Is it time for 24 to call it a day? I’ve been whining all season about how 24 just isn’t doing it for me. Really, where else can they take the show at this point? They’ve been everywhere, Jack’s done everything, and how do you top a White House assault? I keep thinking they’ll send Jack into space to defuse a bomb on one of those satellites he’s always downloading intel from. My nephew just told me that next season might be the last, with a feature film to follow at some point. That would be fine with me.
Those new Geico commercials are stupid. I’ve been a major fan of most of the Geico commercials over the past few years. Loved the cavemen and predicted they’d have their own TV show (short-lived, though it was). And the little lizard with the British accent is cute as the dickens. But what is up with those stupid commercials with the money-eyes? They don’t talk. They’re not cute. They’re just awkward and dumb. OK, I feel better now.

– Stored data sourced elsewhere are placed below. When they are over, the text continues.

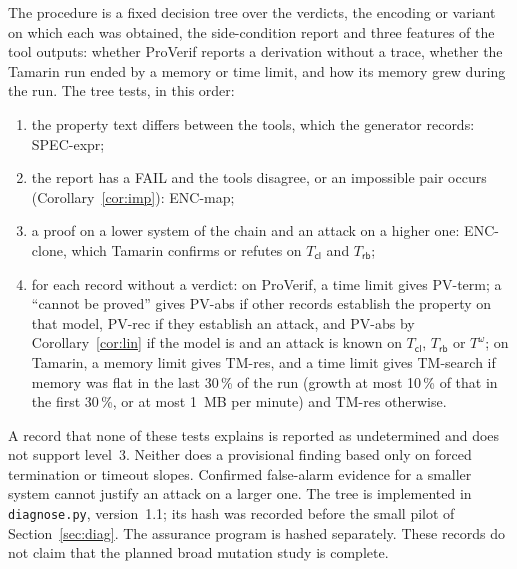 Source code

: The procedure is a fixed decision tree over the verdicts, the encoding or variant on which each was obtained, the side-condition report and three features of the tool outputs: whether ProVerif reports a derivation without a trace, whether the Tamarin run ended by a memory or time limit, and how its memory grew during the run. The tree tests, in this order:
\begin{enumerate}
\item the property text differs between the tools, which the generator records: SPEC-expr;
\item the report has a FAIL and the tools disagree, or an impossible pair occurs (Corollary~\ref{cor:imp}): ENC-map;
\item a proof on a lower system of the chain and an attack on a higher one: ENC-clone, which Tamarin confirms or refutes on $T_{\mathsf{cl}}$ and $T_{\mathsf{rb}}$;
\item for each record without a verdict: on ProVerif, a time limit gives PV-term; a ``cannot be proved'' gives PV-abs if other records establish the property on that model, PV-rec if they establish an attack, and PV-abs by Corollary~\ref{cor:lin} if the model is \PVlin and an attack is known on $T_{\mathsf{cl}}$, $T_{\mathsf{rb}}$ or $T^{\omega}$; on Tamarin, a memory limit gives TM-res, and a time limit gives TM-search if memory was flat in the last 30\,\% of the run (growth at most 10\,\% of that in the first 30\,\%, or at most 1~MB per minute) and TM-res otherwise.
\end{enumerate}
A record that none of these tests explains is reported as undetermined and does not support level~3. Neither does a provisional finding based only on forced termination or timeout slopes. Confirmed false-alarm evidence for a smaller system cannot justify an attack on a larger one. The tree is implemented in \texttt{diagnose.py}, version~1.1; its hash was recorded before the small pilot of Section~\ref{sec:diag}. The assurance program is hashed separately. These records do not claim that the planned broad mutation study is complete.
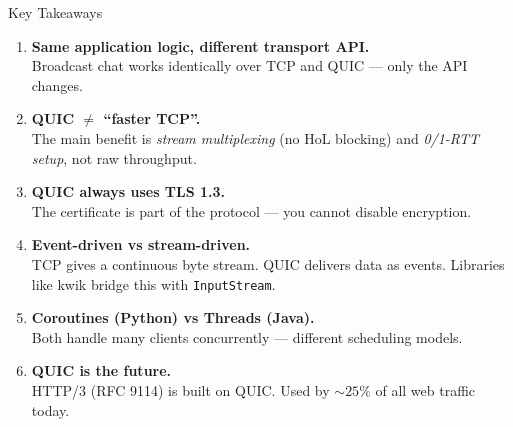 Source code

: \documentclass[aspectratio=169]{beamer}
\begin{document}
\begin{frame}{Key Takeaways}
  \begin{enumerate}
    \item<1-> \textbf{Same application logic, different transport API.}\\
      Broadcast chat works identically over TCP and QUIC --- only the API changes.

    \vspace{0.4em}
    \item<2-> \textbf{QUIC $\neq$ ``faster TCP''.}\\
      The main benefit is \emph{stream multiplexing} (no HoL blocking) and \emph{0/1-RTT setup}, not raw throughput.

    \vspace{0.4em}
    \item<3-> \textbf{QUIC always uses TLS 1.3.}\\
      The certificate is part of the protocol --- you cannot disable encryption.

    \vspace{0.4em}
    \item<4-> \textbf{Event-driven vs stream-driven.}\\
      TCP gives a continuous byte stream. QUIC delivers data as events. Libraries like kwik bridge this with \texttt{InputStream}.

    \vspace{0.4em}
    \item<5-> \textbf{Coroutines (Python) vs Threads (Java).}\\
      Both handle many clients concurrently --- different scheduling models.

    \vspace{0.4em}
    \item<6-> \textbf{QUIC is the future.}\\
      HTTP/3 (RFC 9114) is built on QUIC. Used by ${\sim}25\%$ of all web traffic today.
  \end{enumerate}
\end{frame}
\end{document}
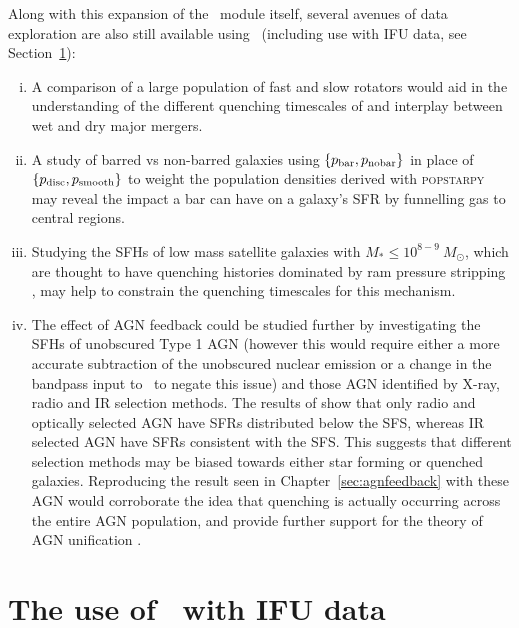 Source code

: Along with this expansion of the \starpy\ module itself, several avenues of data exploration are also still available using \starpy\ (including use with IFU data, see Section~\ref{sec:IFU}):
\begin{enumerate}[(i)]

\item A comparison of a large population of fast and slow rotators would aid in the understanding of the different quenching timescales of and interplay between wet and dry major mergers. 

\item A study of barred vs non-barred galaxies using $\{p_{\rm{bar}}, p_{\rm{no bar}}\}$ in place of $\{p_{\rm{disc}}, p_{\rm{smooth}}\}$ to weight the population densities derived with \textsc{popstarpy} may reveal the impact a bar can have on a galaxy's SFR by funnelling gas to central regions.

\item Studying the SFHs of low mass satellite galaxies with $M_* \leq 10^{8-9} ~M_{\odot}$, which are thought to have quenching histories dominated by ram pressure stripping \citep{hester06, fillingham16}, may help to constrain the quenching timescales for this mechanism. 

\item The effect of AGN feedback could be studied further by investigating the SFHs of unobscured Type 1 AGN (however this would require either a more accurate subtraction of the unobscured nuclear emission or a change in the bandpass input to \starpy\ to negate this issue) and those AGN identified by X-ray, radio and IR selection methods.  The results of \citep{ellison16} show that only radio and optically selected AGN have SFRs distributed below the SFS, whereas IR selected AGN have SFRs consistent with the SFS. This suggests that different selection methods may be biased towards either star forming or quenched galaxies. Reproducing the result seen in Chapter~\ref{sec:agnfeedback} with these AGN would corroborate the idea that quenching is actually occurring across the entire AGN population, and provide further support for the theory of AGN unification \citep{antonucci93, urry95}.

\end{enumerate}

\section{The use of \starpy\ with IFU data}\label{sec:IFU}

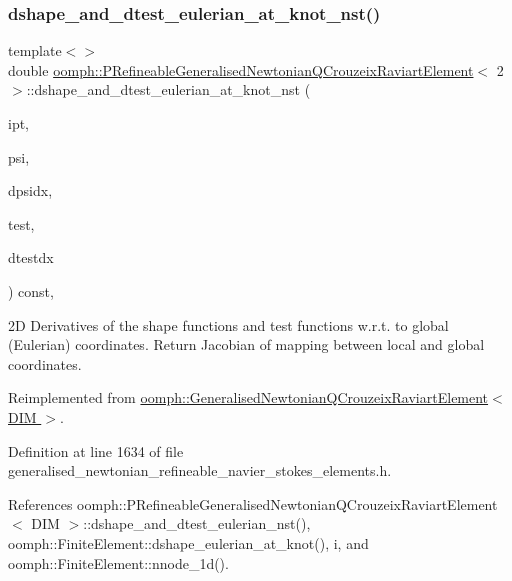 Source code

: \subsubsection{\texorpdfstring{dshape\+\_\+and\+\_\+dtest\+\_\+eulerian\+\_\+at\+\_\+knot\+\_\+nst()}{dshape\_and\_dtest\_eulerian\_at\_knot\_nst()}\hspace{0.1cm}{\footnotesize\ttfamily [2/3]}}
{\footnotesize\ttfamily template$<$$>$ \\
double \hyperlink{classoomph_1_1PRefineableGeneralisedNewtonianQCrouzeixRaviartElement}{oomph\+::\+P\+Refineable\+Generalised\+Newtonian\+Q\+Crouzeix\+Raviart\+Element}$<$ 2 $>$\+::dshape\+\_\+and\+\_\+dtest\+\_\+eulerian\+\_\+at\+\_\+knot\+\_\+nst (\begin{DoxyParamCaption}\item[{const unsigned \&}]{ipt,  }\item[{\hyperlink{classoomph_1_1Shape}{Shape} \&}]{psi,  }\item[{\hyperlink{classoomph_1_1DShape}{D\+Shape} \&}]{dpsidx,  }\item[{\hyperlink{classoomph_1_1Shape}{Shape} \&}]{test,  }\item[{\hyperlink{classoomph_1_1DShape}{D\+Shape} \&}]{dtestdx }\end{DoxyParamCaption}) const\hspace{0.3cm}{\ttfamily [inline]}, {\ttfamily [virtual]}}

2D Derivatives of the shape functions and test functions w.\+r.\+t. to global (Eulerian) coordinates. Return Jacobian of mapping between local and global coordinates. 

Reimplemented from \hyperlink{classoomph_1_1GeneralisedNewtonianQCrouzeixRaviartElement_a8320a0d6ad5e4f9a19ab412fb69c00e7}{oomph\+::\+Generalised\+Newtonian\+Q\+Crouzeix\+Raviart\+Element$<$ D\+I\+M $>$}.



Definition at line 1634 of file generalised\+\_\+newtonian\+\_\+refineable\+\_\+navier\+\_\+stokes\+\_\+elements.\+h.



References oomph\+::\+P\+Refineable\+Generalised\+Newtonian\+Q\+Crouzeix\+Raviart\+Element$<$ D\+I\+M $>$\+::dshape\+\_\+and\+\_\+dtest\+\_\+eulerian\+\_\+nst(), oomph\+::\+Finite\+Element\+::dshape\+\_\+eulerian\+\_\+at\+\_\+knot(), i, and oomph\+::\+Finite\+Element\+::nnode\+\_\+1d().

\mbox{\label{classoomph_1_1PRefineableGeneralisedNewtonianQCrouzeixRaviartElement_a7c700df3e0225e2b5a26441730f5fb51}} 
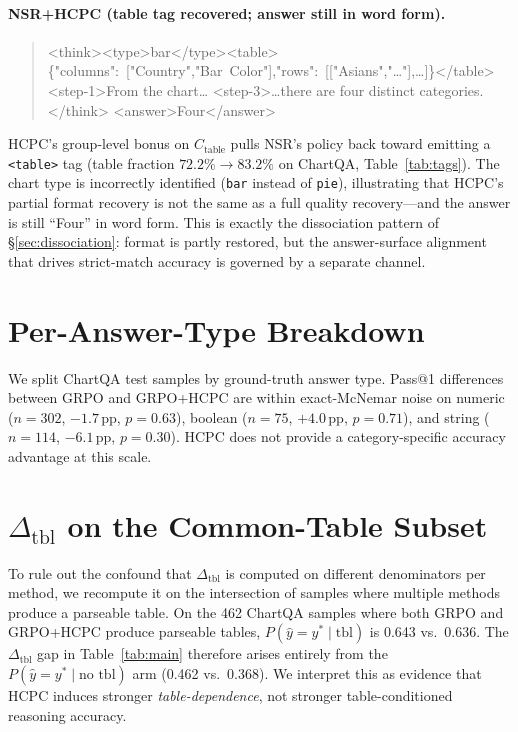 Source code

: \documentclass[11pt]{article}
\begin{document}
\paragraph{NSR+HCPC (table tag recovered; answer still in word
form).}
\begin{quote}\footnotesize\ttfamily
<{}think><{}type>bar</type><{}table>\{"columns":~["Country","Bar~Color"],"rows":~[["Asians","\dots"],\dots]\}</table>
<{}step-1>From the chart\dots
<{}step-3>\dots there are four distinct categories.
</think>
<{}answer>Four</answer>
\end{quote}
HCPC's group-level bonus on $C_{\text{table}}$ pulls NSR's policy
back toward emitting a \texttt{<table>} tag (table fraction
$72.2\%\!\to\!83.2\%$ on ChartQA, Table~\ref{tab:tags}). The chart
type is incorrectly identified (\texttt{bar} instead of \texttt{pie}),
illustrating that HCPC's partial format recovery is not the same as a
full quality recovery---and the answer is still ``Four'' in word
form. This is exactly the dissociation pattern of
\S\ref{sec:dissociation}: format is partly restored, but the
answer-surface alignment that drives strict-match accuracy is
governed by a separate channel.

\section{Per-Answer-Type Breakdown}

We split ChartQA test samples by ground-truth answer type. Pass@1
differences between \textsc{GRPO} and \textsc{GRPO+HCPC} are within
exact-McNemar noise on numeric ($n{=}302$, $-1.7$\,pp, $p{=}0.63$),
boolean ($n{=}75$, $+4.0$\,pp, $p{=}0.71$), and string ($n{=}114$,
$-6.1$\,pp, $p{=}0.30$). HCPC does not provide a category-specific
accuracy advantage at this scale.

\section{$\Delta_{\text{tbl}}$ on the Common-Table Subset}

To rule out the confound that $\Delta_{\text{tbl}}$ is computed on
different denominators per method, we recompute it on the
intersection of samples where multiple methods produce a parseable
table. On the 462 ChartQA samples where both \textsc{GRPO} and
\textsc{GRPO+HCPC} produce parseable tables,
$P(\hat y=y^*\mid\text{tbl})$ is 0.643 vs.\ 0.636. The
$\Delta_{\text{tbl}}$ gap in Table~\ref{tab:main} therefore arises
entirely from the $P(\hat y=y^*\mid\text{no tbl})$ arm
(0.462 vs.\ 0.368). We interpret this as evidence that HCPC induces
stronger \emph{table-dependence}, not stronger table-conditioned
reasoning accuracy.
\end{document}
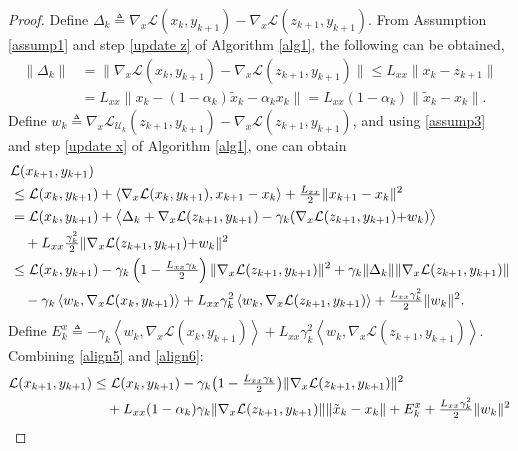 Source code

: \documentclass[letterpaper,11 pt]{article}
\def\ml{\mathcal L}
\newcommand{\mor}[1]{{\color{black}#1}}
\newcommand{\zal}[1]{{\color{black}#1}}
\newcommand{\af}[1]{{\color{black}#1}}
\begin{document}
\begin{proof}
Define $\Delta_k\triangleq\nabla_x \ml{(x_k,y_{k+1})}-\nabla_x \ml{(z_{k+1},y_{k+1})}$. From \mor{Assumption \ref{assump1}} and step \ref{update z} of Algorithm \zal{\ref{alg1}}, the following can be obtained,
\begin{align}\label{align5}
\nonumber\|\Delta_k\|&=\|\nabla_x \ml{(x_k,y_{k+1})}-\nabla_x \ml{(z_{k+1},y_{k+1})}\|\leq L_{xx}\|x_k-z_{k+1}\|\\
&=L_{xx}\|x_k-(1-\alpha_k)\tilde x_k-\alpha_k
x_k\|
=L_{xx}(1-\alpha_k)\|\tilde x_k-x_k\|.
\end{align}
\af{Define $w_k\triangleq\nabla_x\ml_{\mathcal U_k}(z_{k+1},y_{k+1})-\nabla_x\ml(z_{k+1},y_{k+1})$}, and using \eqref{assump3} and step \ref{update x} of Algorithm \zal{\ref{alg1}}, one can obtain 
\begin{align}\label {align6}
\nonumber &\ml{(x_{k+1},y_{k+1})}\\
\nonumber&\leq \ml{(x_k,y_{k+1})}+\langle\nabla_x \ml{(x_k,y_{k+1})},x_{k+1}-x_k\rangle+\tfrac{L_{xx}}{ 2}\|x_{k+1}-x_k\|^2\\
\nonumber&=\ml{(x_k,y_{k+1})}+\big\langle \Delta_k+\nabla_x \ml{(z_{k+1},y_{k+1})} -\gamma_k (\nabla_x  \ml{(z_{k+1},y_{k+1})}\af{+w_k})\big\rangle \\ \nonumber&\quad+L_{xx}\tfrac{\gamma_k^2}{ 2}\|\nabla_x\ml{(z_{k+1},y_{k+1})}\af{+w_k}\|^2\\
\nonumber&\leq \ml{(x_k,y_{k+1})}-\gamma_k \left( 1-\tfrac{L_{xx}\gamma_k}{ 2}\right)\|\nabla_x \ml{(z_{k+1},y_{k+1})}\|^2+\gamma_k\|\Delta_k\|\|\nabla_x\ml{(z_{k+1},y_{k+1})}\|
\\
 & \quad -\gamma_k\left\langle w_k,\nabla_x\ml(x_k,y_{k+1})\right\rangle+L_{xx}\gamma_k^2\left\langle w_k,\nabla_x\ml(z_{k+1},y_{k+1})\right\rangle+\tfrac{L_{xx}\gamma_k^2}{2}\|w_k\|^2.
\end{align}
Define 
$E_k^x\triangleq -\gamma_k\left\langle w_k,\nabla_x\ml(x_k,y_{k+1})\right\rangle+L_{xx}\gamma_k^2\left\langle w_k,\nabla_x\ml(z_{k+1},y_{k+1})\right\rangle.$
Combining  \eqref{align5} and \eqref{align6}:
\begin{align}\label{align3}
\nonumber\ml{(x_{k+1},y_{k+1})}&\leq \ml{(x_k,y_{k+1})}-\gamma_k\big( 1-\tfrac{ L_{xx}\gamma_k}{ 2}\big)\|\nabla_x \ml{(z_{k+1},y_{k+1})}\|^2\\\nonumber&\quad+L_{xx}(1-\alpha_k)\gamma_k\| \zal{\nabla_x}\ml{(z_{k+1},y_{k+1})}\|\|\tilde x_k-x_k\|  +E_k^x+\tfrac{L_{xx}\gamma_k^2}{2}\|w_k\|^2\\

\end{align}
\end{proof}
\end{document}
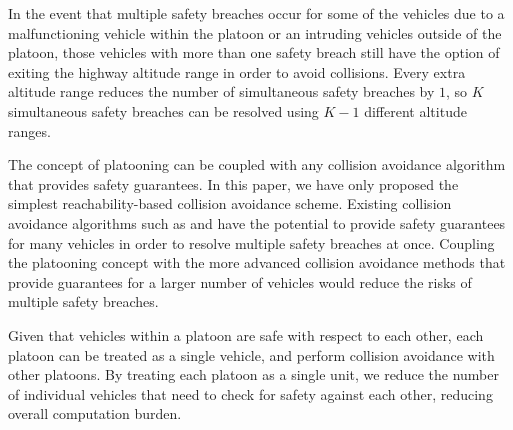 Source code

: In the event that multiple safety breaches occur for some of the vehicles due to a malfunctioning vehicle within the platoon or an intruding vehicles outside of the platoon, those vehicles with more than one safety breach still have the option of exiting the highway altitude range in order to avoid collisions. Every extra altitude range reduces the number of simultaneous safety breaches by $1$, so $K$ simultaneous safety breaches can be resolved using $K-1$ different altitude ranges. 

The concept of platooning can be coupled with any collision avoidance algorithm that provides safety guarantees. In this paper, we have only proposed the simplest reachability-based collision avoidance scheme. Existing collision avoidance algorithms such as \cite{SPPPaper} and \cite{MIPPaper} have the potential to provide safety guarantees for many vehicles in order to resolve multiple safety breaches at once. Coupling the platooning concept with the more advanced collision avoidance methods that provide guarantees for a larger number of vehicles would reduce the risks of multiple safety breaches.

Given that vehicles within a platoon are safe with respect to each other, each platoon can be treated as a single vehicle, and perform collision avoidance with other platoons. By treating each platoon as a single unit, we reduce the number of individual vehicles that need to check for safety against each other, reducing overall computation burden.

The Old Navy mannequin commercials freak me out. Is there anything more creepy than talking mannequins? What is this, like a horror movie-advertisement crossover? One of the mannequins even breaks off his finger so his girlfriend will have a finger to wear her ring on. And don’t get me started on the one where the female mannequin has blacked-out private parts and says, “What? You’ve never seen plastic before?” I don’t care what anyone says, it’s all seriously creepy.
What made you clack this week?
The Old Navy commercials aren’t creepy. They are just annoying as hell.
I beg to differ… I was in an Old Navy today, and the whole freaking mannequin family is right inside the door, to greet you with their creepy immobility — even the dog! On a leash; the paradox of the millennium….
Trust me Jane Spike/Buffy is going to be really really interesting. She’ll be sweeping stuff “under the rug” and at other times she won’t even need to hide because nobody will notice ;-)
Oh and Black-haired Willow is the other awesome thing.
Damn it I have to watch Buffy again.